[Saved entries]
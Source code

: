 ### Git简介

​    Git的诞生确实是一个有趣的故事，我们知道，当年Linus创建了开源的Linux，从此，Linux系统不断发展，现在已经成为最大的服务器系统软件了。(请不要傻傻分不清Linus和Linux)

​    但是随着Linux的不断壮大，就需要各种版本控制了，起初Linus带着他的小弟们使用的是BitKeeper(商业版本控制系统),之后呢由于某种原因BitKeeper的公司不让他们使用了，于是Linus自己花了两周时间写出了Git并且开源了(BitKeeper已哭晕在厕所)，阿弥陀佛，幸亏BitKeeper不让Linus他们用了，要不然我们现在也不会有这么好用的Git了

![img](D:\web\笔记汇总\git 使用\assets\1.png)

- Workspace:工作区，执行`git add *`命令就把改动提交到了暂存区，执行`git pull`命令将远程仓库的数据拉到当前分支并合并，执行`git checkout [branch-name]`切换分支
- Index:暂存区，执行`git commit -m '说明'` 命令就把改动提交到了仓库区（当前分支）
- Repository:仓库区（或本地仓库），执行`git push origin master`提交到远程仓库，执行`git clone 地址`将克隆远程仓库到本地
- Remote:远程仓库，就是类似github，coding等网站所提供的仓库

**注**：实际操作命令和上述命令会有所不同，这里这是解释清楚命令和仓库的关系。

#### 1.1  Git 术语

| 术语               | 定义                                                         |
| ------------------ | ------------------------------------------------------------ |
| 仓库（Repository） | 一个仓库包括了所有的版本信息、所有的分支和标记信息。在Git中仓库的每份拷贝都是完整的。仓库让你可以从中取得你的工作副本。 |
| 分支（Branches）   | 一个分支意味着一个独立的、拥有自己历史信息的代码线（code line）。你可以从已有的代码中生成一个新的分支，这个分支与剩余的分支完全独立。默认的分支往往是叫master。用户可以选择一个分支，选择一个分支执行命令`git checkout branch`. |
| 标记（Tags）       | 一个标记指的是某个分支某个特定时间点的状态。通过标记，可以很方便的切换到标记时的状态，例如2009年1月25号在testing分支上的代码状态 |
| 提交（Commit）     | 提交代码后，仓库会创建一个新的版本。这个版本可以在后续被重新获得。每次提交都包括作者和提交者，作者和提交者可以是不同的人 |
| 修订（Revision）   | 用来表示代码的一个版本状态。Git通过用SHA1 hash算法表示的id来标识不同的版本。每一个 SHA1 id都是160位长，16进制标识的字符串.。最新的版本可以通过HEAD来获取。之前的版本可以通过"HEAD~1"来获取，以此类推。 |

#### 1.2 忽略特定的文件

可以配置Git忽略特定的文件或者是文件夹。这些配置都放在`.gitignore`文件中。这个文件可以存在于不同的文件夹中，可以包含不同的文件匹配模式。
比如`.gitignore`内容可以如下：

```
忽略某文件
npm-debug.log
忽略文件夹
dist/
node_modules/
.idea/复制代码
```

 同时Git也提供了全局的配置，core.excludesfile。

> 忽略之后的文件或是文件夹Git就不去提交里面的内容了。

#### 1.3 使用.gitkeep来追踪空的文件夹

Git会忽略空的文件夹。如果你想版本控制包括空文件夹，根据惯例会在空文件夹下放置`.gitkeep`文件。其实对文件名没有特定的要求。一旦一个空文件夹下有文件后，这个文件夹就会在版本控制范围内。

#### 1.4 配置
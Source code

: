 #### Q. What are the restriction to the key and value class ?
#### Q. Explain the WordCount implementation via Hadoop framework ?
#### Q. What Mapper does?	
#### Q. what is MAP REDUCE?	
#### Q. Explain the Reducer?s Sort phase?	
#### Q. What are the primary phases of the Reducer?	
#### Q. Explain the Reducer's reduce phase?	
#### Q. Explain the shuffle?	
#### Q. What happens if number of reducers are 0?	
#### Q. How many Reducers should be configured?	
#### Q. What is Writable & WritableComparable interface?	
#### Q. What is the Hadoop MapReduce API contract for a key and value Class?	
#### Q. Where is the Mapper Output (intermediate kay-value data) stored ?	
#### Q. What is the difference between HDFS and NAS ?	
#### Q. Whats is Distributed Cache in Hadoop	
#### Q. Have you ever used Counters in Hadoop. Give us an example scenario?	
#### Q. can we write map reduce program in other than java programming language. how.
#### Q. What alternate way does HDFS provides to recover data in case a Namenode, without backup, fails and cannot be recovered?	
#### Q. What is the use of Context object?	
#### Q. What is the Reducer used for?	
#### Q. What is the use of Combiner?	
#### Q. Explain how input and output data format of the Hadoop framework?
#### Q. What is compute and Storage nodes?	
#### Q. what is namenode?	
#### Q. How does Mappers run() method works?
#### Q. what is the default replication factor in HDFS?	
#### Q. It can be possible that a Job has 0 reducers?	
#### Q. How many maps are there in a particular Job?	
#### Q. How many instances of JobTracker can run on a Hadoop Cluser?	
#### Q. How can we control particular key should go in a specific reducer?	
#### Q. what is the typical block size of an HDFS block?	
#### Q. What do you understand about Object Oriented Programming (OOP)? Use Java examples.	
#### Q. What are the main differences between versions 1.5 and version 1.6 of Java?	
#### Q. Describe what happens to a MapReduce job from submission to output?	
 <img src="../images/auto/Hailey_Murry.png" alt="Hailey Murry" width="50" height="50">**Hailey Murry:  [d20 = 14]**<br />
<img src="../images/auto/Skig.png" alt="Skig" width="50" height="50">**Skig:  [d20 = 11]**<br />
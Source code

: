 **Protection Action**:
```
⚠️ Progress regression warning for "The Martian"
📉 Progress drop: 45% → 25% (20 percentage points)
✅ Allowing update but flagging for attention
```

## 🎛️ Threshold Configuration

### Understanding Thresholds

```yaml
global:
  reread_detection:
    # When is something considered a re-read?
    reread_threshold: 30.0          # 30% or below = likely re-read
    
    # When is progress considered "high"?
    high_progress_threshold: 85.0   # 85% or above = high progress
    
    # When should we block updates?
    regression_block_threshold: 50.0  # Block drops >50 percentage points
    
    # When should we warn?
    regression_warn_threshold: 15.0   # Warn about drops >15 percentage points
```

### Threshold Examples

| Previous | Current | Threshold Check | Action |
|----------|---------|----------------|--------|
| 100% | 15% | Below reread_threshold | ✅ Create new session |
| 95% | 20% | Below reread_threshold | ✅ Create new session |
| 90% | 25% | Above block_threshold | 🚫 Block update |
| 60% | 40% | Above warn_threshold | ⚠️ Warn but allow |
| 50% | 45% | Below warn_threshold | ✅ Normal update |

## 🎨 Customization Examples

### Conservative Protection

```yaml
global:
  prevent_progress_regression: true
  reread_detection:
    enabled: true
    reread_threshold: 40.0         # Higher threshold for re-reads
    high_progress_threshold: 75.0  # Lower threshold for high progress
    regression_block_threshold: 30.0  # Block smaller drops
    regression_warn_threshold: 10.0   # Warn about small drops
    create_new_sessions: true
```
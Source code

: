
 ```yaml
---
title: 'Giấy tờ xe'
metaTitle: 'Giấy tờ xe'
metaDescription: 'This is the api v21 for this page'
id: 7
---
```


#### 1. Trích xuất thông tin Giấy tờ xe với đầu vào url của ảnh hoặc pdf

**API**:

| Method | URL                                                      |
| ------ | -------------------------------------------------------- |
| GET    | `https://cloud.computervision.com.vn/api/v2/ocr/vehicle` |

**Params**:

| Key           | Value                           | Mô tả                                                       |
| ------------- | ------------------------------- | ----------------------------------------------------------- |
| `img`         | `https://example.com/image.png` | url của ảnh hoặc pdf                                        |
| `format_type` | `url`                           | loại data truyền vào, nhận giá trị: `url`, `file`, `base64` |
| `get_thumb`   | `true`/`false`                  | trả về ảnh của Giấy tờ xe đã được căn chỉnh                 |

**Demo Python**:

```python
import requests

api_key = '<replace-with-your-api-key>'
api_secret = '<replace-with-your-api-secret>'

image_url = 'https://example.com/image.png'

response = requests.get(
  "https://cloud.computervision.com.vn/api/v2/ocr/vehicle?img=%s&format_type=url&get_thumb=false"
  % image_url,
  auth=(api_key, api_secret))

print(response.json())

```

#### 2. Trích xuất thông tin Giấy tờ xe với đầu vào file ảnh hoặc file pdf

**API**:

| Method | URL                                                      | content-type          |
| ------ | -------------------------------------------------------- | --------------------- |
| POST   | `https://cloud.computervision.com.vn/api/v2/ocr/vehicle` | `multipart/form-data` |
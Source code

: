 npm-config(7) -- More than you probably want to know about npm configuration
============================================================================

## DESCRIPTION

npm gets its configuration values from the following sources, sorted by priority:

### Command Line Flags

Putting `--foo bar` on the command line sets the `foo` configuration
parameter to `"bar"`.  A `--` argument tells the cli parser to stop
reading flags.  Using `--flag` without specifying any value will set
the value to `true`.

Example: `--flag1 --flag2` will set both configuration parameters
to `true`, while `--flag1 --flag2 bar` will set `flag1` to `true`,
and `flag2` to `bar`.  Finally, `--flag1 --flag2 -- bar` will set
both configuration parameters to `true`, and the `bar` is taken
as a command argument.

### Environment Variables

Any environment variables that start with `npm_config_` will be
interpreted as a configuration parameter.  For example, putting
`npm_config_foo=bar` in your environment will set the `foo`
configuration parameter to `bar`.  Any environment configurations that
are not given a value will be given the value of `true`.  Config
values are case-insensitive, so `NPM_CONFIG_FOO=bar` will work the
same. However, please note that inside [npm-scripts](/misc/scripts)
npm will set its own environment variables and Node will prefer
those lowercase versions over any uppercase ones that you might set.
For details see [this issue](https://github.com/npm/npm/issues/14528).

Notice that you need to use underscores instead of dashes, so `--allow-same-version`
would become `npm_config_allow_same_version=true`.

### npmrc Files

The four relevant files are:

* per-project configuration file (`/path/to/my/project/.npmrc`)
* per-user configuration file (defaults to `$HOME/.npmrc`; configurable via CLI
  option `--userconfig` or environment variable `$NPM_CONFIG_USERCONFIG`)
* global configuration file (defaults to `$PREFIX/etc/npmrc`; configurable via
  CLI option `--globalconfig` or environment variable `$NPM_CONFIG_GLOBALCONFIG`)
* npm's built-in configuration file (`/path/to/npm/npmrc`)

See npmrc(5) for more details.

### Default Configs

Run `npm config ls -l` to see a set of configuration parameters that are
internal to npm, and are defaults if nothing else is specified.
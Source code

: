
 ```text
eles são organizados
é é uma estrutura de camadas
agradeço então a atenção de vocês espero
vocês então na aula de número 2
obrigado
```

## EXERCISE DESCRIPTION
For every line above that includes the string "Trích", copy the line.

## YOUR RESPONSE
#### 1. Trích xuất thông tin Giấy tờ xe với đầu vào url của ảnh hoặc pdf
#### 2. Trích xuất thông tin Giấy tờ xe với đầu vào file ảnh hoặc file pdf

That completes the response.